And all next week. And maybe the week after. And when you’re not biking you’ll be busing. But never the car. Or at least only rarely.
Sure I’m double dang happy to have this new 9-to-5 gig , but let me not kid around: getting there and back these first two days has prvien itself to be un dolor gigante en las nalgas. Given the state of gridlock that exists in the westside basin there’s just no stressless way to go from Silver Lake to south of Culver City by car at 8 a.m. If I’m not willing to A) Leave at 7:30 a.m. and B) still be at the mercy of the freeway crawl along the 101 to the 110 to the 10 to the 405 south — and I am not! — then I have to negotiate the trek via surface streets and the plain and simple truth is that I’m soooo not alone in doing that.
I may have thought that little Crenshaw-to-Rodeo-to-Jefferson was a great idea — and in theory or at 11 a.m. it is — but today the westbound lanes of Rodeo were backed-up all the way back to La Brea from where Rodeo and Jefferson conjunct.

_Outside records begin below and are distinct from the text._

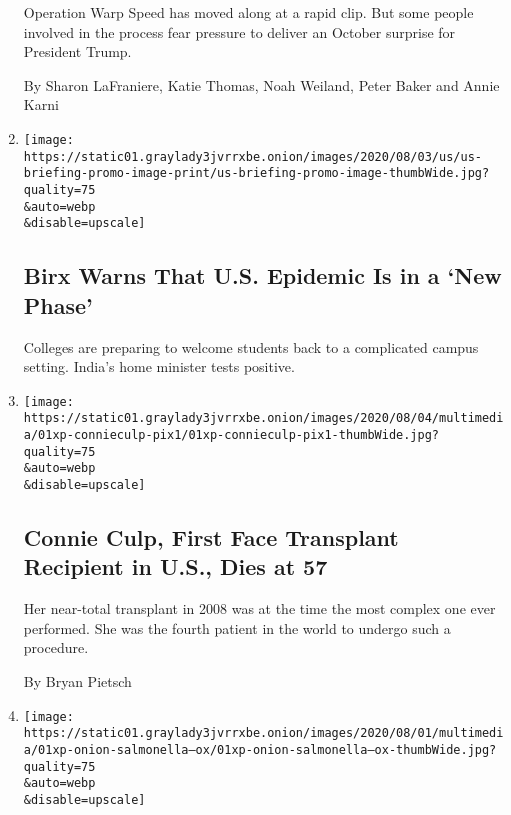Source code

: \begin{enumerate}
  Operation Warp Speed has moved along at a rapid clip. But some people
  involved in the process fear pressure to deliver an October surprise
  for President Trump.

  By Sharon LaFraniere, Katie Thomas, Noah Weiland, Peter Baker and
  Annie Karni
\item
  \href{/2020/08/02/world/coronavirus-covid-19.html}{}

  \texttt{[image: https://static01.graylady3jvrrxbe.onion/images/2020/08/03/us/us-briefing-promo-image-print/us-briefing-promo-image-thumbWide.jpg?quality=75\\\&auto=webp\\\&disable=upscale]}

  \hypertarget{birx-warns-that-us-epidemic-is-in-a-new-phase}{%
  \subsection{Birx Warns That U.S. Epidemic Is in a `New
  Phase'}\label{birx-warns-that-us-epidemic-is-in-a-new-phase}}

  Colleges are preparing to welcome students back to a complicated
  campus setting. India's home minister tests positive.
\item
  \href{/2020/08/01/us/Connie-culp-dead-face-transplant.html}{}

  \texttt{[image: https://static01.graylady3jvrrxbe.onion/images/2020/08/04/multimedia/01xp-connieculp-pix1/01xp-connieculp-pix1-thumbWide.jpg?quality=75\\\&auto=webp\\\&disable=upscale]}

  \hypertarget{connie-culp-first-face-transplant-recipient-in-us-dies-at-57}{%
  \subsection{Connie Culp, First Face Transplant Recipient in U.S., Dies
  at
  57}\label{connie-culp-first-face-transplant-recipient-in-us-dies-at-57}}

  Her near-total transplant in 2008 was at the time the most complex one
  ever performed. She was the fourth patient in the world to undergo
  such a procedure.

  By Bryan Pietsch
\item
  \href{/2020/08/01/us/salmonella-outbreak-onions.html}{}

  \texttt{[image: https://static01.graylady3jvrrxbe.onion/images/2020/08/01/multimedia/01xp-onion-salmonella--ox/01xp-onion-salmonella--ox-thumbWide.jpg?quality=75\\\&auto=webp\\\&disable=upscale]}

  \hypertarget{red-onions-linked-to-salmonella-outbreak-officials-say}{%
}
\end{enumerate}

It’s a sad state of affairs when it’s quicker for me to whip a U-turn go back to La Brea, up to Stocker and over to La Cienega and down to Centinela and then back up toward Culver City then it is to go several blocks on Rodeo. But then again, I’m one of those drivers who’d rather be moving than standing still. I go crazy idling for any obstruction (especially one of which there seemed no relief in sight) and would gladly go the looooong way around it just as long as I’m moving and air is flowing over the gills. Like a shark.

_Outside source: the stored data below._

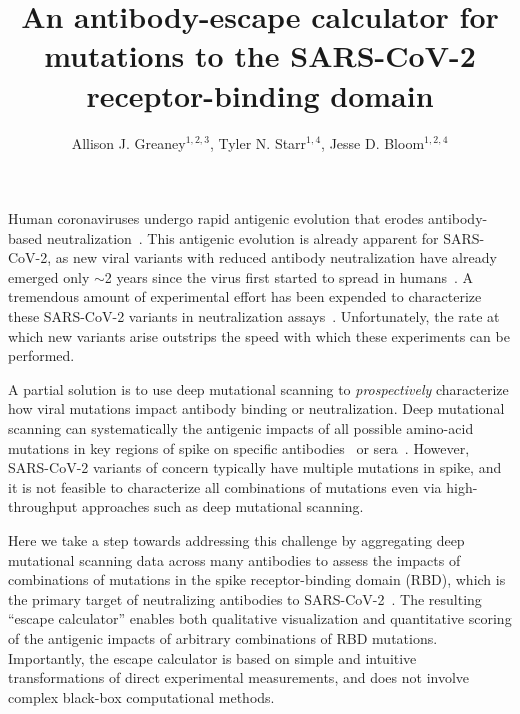 \documentclass[9pt,twocolumn,twoside]{gsajnl_modified}
\title{An antibody-escape calculator for mutations to the SARS-CoV-2 receptor-binding domain}
\author[*]{\Large Allison J. Greaney$^{1,2,3}$, Tyler N. Starr$^{1,4}$, Jesse D. Bloom$^{1,2,4}$}
\affil[1]{Basic Sciences and Computational Biology, Fred Hutchinson Cancer Center

}
\affil[2]{Department of Genome Sciences, University of Washington

}
\affil[3]{Medical Scientist Training Program, University of Washington

}
\affil[4]{Howard Hughes Medical Institute

Seattle, WA, USA
}
\begin{document}
\maketitle
\thispagestyle{firststyle}
\firstpagefootnote

\vspace{-33pt}%

\lettrine[lines=2]{\color{color2}H}{}uman coronaviruses undergo rapid antigenic evolution that erodes antibody-based neutralization~\citep{eguia2021human,kistler2021evidence}.
This antigenic evolution is already apparent for SARS-CoV-2, as new viral variants with reduced antibody neutralization have already emerged only $\sim$2 years since the virus first started to spread in humans~\citep{?}.
A tremendous amount of experimental effort has been expended to characterize these SARS-CoV-2 variants in neutralization assays~\citep{?}.
Unfortunately, the rate at which new variants arise outstrips the speed with which these experiments can be performed.

A partial solution is to use deep mutational scanning to \emph{prospectively} characterize how viral mutations impact antibody binding or neutralization.
Deep mutational scanning can systematically the antigenic impacts of all possible amino-acid mutations in key regions of spike on specific antibodies~\citep{starr2021prospective,greaney2021complete} or sera~\citep{greaney2021comprehensive}.
However, SARS-CoV-2 variants of concern typically have multiple mutations in spike, and it is not feasible to characterize all combinations of mutations even via high-throughput approaches such as deep mutational scanning.

Here we take a step towards addressing this challenge by aggregating deep mutational scanning data across many antibodies to assess the impacts of combinations of mutations in the spike receptor-binding domain (RBD), which is the primary target of neutralizing antibodies to SARS-CoV-2~\citep{?}.
The resulting ``escape calculator'' enables both qualitative visualization and quantitative scoring of the antigenic impacts of arbitrary combinations of RBD mutations.
Importantly, the escape calculator is based on simple and intuitive transformations of direct experimental measurements, and does not involve complex black-box computational methods. 
\end{document}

An even better way to keep the gills oxygen-enriched is to chuck the four wheels for two — something I’d obviously been planning to do, but not until next week or the week after. To give me a little time to settle in. It’s going to be an unrepentant joy to zip passed all those backed up cars on Rodeo tomorrow morning.
Watch though: the street will be devoid of delays.
Even better!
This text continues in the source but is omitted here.